SENTENCES the Appellant to 9 (nine) years imprisonment to run as of this day

[...].

Discussion

I.    Grave breaches of the Geneva Conventions

(Trial Chamber, paras 127-158)

    1. Who is a “protected person” under Convention IV? Which civilians are not “protected civilians” (GC IV, Arts 4 and 147)
    2. Does the Chamber respect the terms of Art. 4 of Convention IV when it replaces the nationality criterion with that of ethnicity for “determining loyalties or commitments” (Trial Chamber, para. 128), thereby determining the status of protected persons?
    3. (Trial Chamber, paras 134-146) In the specific context of the former Yugoslavia, is it preferable to look for the “purpose and goal of the Convention” instead of applying it literally, and is this in the interest of the victims? Would it have been in line with the purpose and goal of Art. 4 to consider Bosnian Muslims as not having the status of protected persons during attacks led by the HVO, since Bosnia-Herzegovina and Croatia were fighting against a common enemy? Is the ICTY’s interpretation compatible with the principle of nullum crimen sine lege?
    4. Does the allegiance criterion, taken as the determining factor, apply only to the former Yugoslavia? Only to inter-ethnic conflicts? To all international conflicts?
    5. For the belligerents and humanitarian actors who need to apply international humanitarian law (IHL), is it easier and more practical to apply the criterion of allegiance or that of nationality? If you were a civilian detainee, would you state to the detaining power your lack of allegiance to it in order to obtain the treatment prescribed for protected persons?
  1. What are the laws and customs of war? What is the difference between violations of  these (ICTY Statute, Art. 3) and grave breaches (ICTY Statute, Art. 2)?
    1. (Trial Chamber, para. 152) Must an act be intentional for it to be a grave breach, or is negligence sufficient? According to the Conventions and Protocol I? (GC I-IV, Arts 50/51/130/147 respectively; P I, Art. 85(1)) According to the Statute of the ICTY [See UN, Statute of the ICTY [Part C.]]? According to the Statute of the ICC? (ICC Statute, Art. 30 [See The International Criminal Court])
    2. Is recklessness or serious criminal negligence sufficient for the commission of all the breaches set out in paras 151 to 158 of the Trial Chamber judgement? Even for wilful killing?

II.   Violations of the laws and customs of war

(Trial Chamber, paras 179-187)

    1. (Trial Chamber, para. 179) Must an act be intentional to constitute a violation of the laws or customs of war within the meaning of Art. 3 of the ICTY Statute? A war crime under
      Art. 8(2)(b) of the ICC Statute? (ICC Statute, Art. 30 [See The International Criminal Court])
    2. Is recklessness or serious criminal negligence sufficient for the commission of all the breaches set out in paras 180 to 187 of the Trial Chamber judgement?
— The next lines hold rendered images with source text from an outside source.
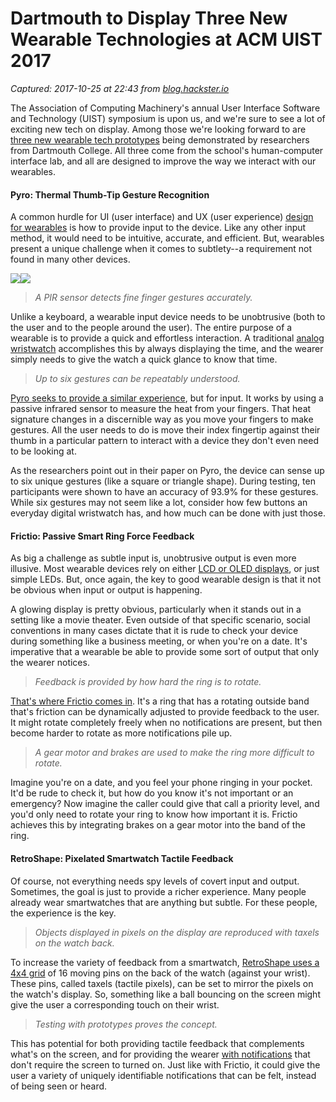 # Dartmouth to Display Three New Wearable Technologies at ACM UIST 2017

_Captured: 2017-10-25 at 22:43 from [blog.hackster.io](https://blog.hackster.io/dartmouth-to-display-three-new-wearable-technologies-at-acm-uist-2017-6e79ae6dc6f0)_

The Association of Computing Machinery's annual User Interface Software and Technology (UIST) symposium is upon us, and we're sure to see a lot of exciting new tech on display. Among those we're looking forward to are [three new wearable tech prototypes](https://www.eurekalert.org/pub_releases/2017-10/dc-dtd101917.php) being demonstrated by researchers from Dartmouth College. All three come from the school's human-computer interface lab, and all are designed to improve the way we interact with our wearables.

#### Pyro: Thermal Thumb-Tip Gesture Recognition

A common hurdle for UI (user interface) and UX (user experience) [design for wearables](https://www.hackster.io/wearables) is how to provide input to the device. Like any other input method, it would need to be intuitive, accurate, and efficient. But, wearables present a unique challenge when it comes to subtlety--a requirement not found in many other devices.

![](https://cdn-images-1.medium.com/freeze/max/60/1*XqromCRRZJ_pbNKNdL5a8Q.png?q=20)![](https://cdn-images-1.medium.com/max/1600/1*XqromCRRZJ_pbNKNdL5a8Q.png)

> _A PIR sensor detects fine finger gestures accurately._

Unlike a keyboard, a wearable input device needs to be unobtrusive (both to the user and to the people around the user). The entire purpose of a wearable is to provide a quick and effortless interaction. A traditional [analog wristwatch](https://www.hackster.io/clocks) accomplishes this by always displaying the time, and the wearer simply needs to give the watch a quick glance to know that time.

> _Up to six gestures can be repeatably understood._

[Pyro seeks to provide a similar experience](http://www.cs.dartmouth.edu/~xingdong/papers/Pyro.pdf), but for input. It works by using a passive infrared sensor to measure the heat from your fingers. That heat signature changes in a discernible way as you move your fingers to make gestures. All the user needs to do is move their index fingertip against their thumb in a particular pattern to interact with a device they don't even need to be looking at.

As the researchers point out in their paper on Pyro, the device can sense up to six unique gestures (like a square or triangle shape). During testing, ten participants were shown to have an accuracy of 93.9% for these gestures. While six gestures may not seem like a lot, consider how few buttons an everyday digital wristwatch has, and how much can be done with just those.

#### Frictio: Passive Smart Ring Force Feedback

As big a challenge as subtle input is, unobtrusive output is even more illusive. Most wearable devices rely on either [LCD or OLED displays](https://www.hackster.io/displays), or just simple LEDs. But, once again, the key to good wearable design is that it not be obvious when input or output is happening.

A glowing display is pretty obvious, particularly when it stands out in a setting like a movie theater. Even outside of that specific scenario, social conventions in many cases dictate that it is rude to check your device during something like a business meeting, or when you're on a date. It's imperative that a wearable be able to provide some sort of output that only the wearer notices.

> _Feedback is provided by how hard the ring is to rotate._

[That's where Frictio comes in](http://www.cs.dartmouth.edu/~xingdong/papers/Frictio.pdf). It's a ring that has a rotating outside band that's friction can be dynamically adjusted to provide feedback to the user. It might rotate completely freely when no notifications are present, but then become harder to rotate as more notifications pile up.

> _A gear motor and brakes are used to make the ring more difficult to rotate._

Imagine you're on a date, and you feel your phone ringing in your pocket. It'd be rude to check it, but how do you know it's not important or an emergency? Now imagine the caller could give that call a priority level, and you'd only need to rotate your ring to know how important it is. Frictio achieves this by integrating brakes on a gear motor into the band of the ring.

#### RetroShape: Pixelated Smartwatch Tactile Feedback

Of course, not everything needs spy levels of covert input and output. Sometimes, the goal is just to provide a richer experience. Many people already wear smartwatches that are anything but subtle. For these people, the experience is the key.

> _Objects displayed in pixels on the display are reproduced with taxels on the watch back._

To increase the variety of feedback from a smartwatch, [RetroShape uses a 4x4 grid](http://www.cs.dartmouth.edu/~xingdong/papers/Retroshape.pdf) of 16 moving pins on the back of the watch (against your wrist). These pins, called taxels (tactile pixels), can be set to mirror the pixels on the watch's display. So, something like a ball bouncing on the screen might give the user a corresponding touch on their wrist.

> _Testing with prototypes proves the concept._

This has potential for both providing tactile feedback that complements what's on the screen, and for providing the wearer [with notifications](https://www.hackster.io/notifications) that don't require the screen to turned on. Just like with Frictio, it could give the user a variety of uniquely identifiable notifications that can be felt, instead of being seen or heard.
Even for murder?
  1. (Trial Chamber, paras 152 and 179) Is “recklessness” a form of intent or negligence within the meaning of civil law (Romano-Germanic) legal systems

III.   Crimes against humanity

    1. (Trial Chamber, paras 66-72) Which elements constitute a crime against humanity? In customary international law? According to the terms of the ICTY Statute?
    2. Is the existence of an armed conflict an element of the definition of a crime against humanity? Only in the case of the ICTY prosecuting the perpetrators of that crime? If a crime against humanity can be committed outside the context of an armed conflict, is it a violation of IHL? Of international human rights law?
    3. (Appeals Chamber, paras 105-116) Is the concept of “civilian population” the same as an element of crimes against humanity and under IHL? Under IHL, is a member of armed forces or resistance movements a legitimate target while he or she is not directly participating in hostilities? If yes, when does the presence of such persons make a population lose its civilian character? Is the presumption of civilian status applicable in criminal trials?
    4. (Appeals Chamber, paras 121-128) In which ways do the views of the Trial Chamber and the Appeals Chamber differ with regard to the mens rea necessary for a crime against humanity?
  1. Classify the facts described in paragraphs 384 to 428 of the Trial Chamber judgement and paragraphs 574 to 671 of the Appeals Chamber judgement as either a grave breach (ICTY Statute, Art. 2), a violation of the laws and customs of war (ICTY Statute, Art. 3) or a crime against humanity  (ICTY Statute Art. 5). Are all the described acts criminalized by the Statute? Could certain acts simultaneously constitute, for example, a grave breach and a crime against humanity?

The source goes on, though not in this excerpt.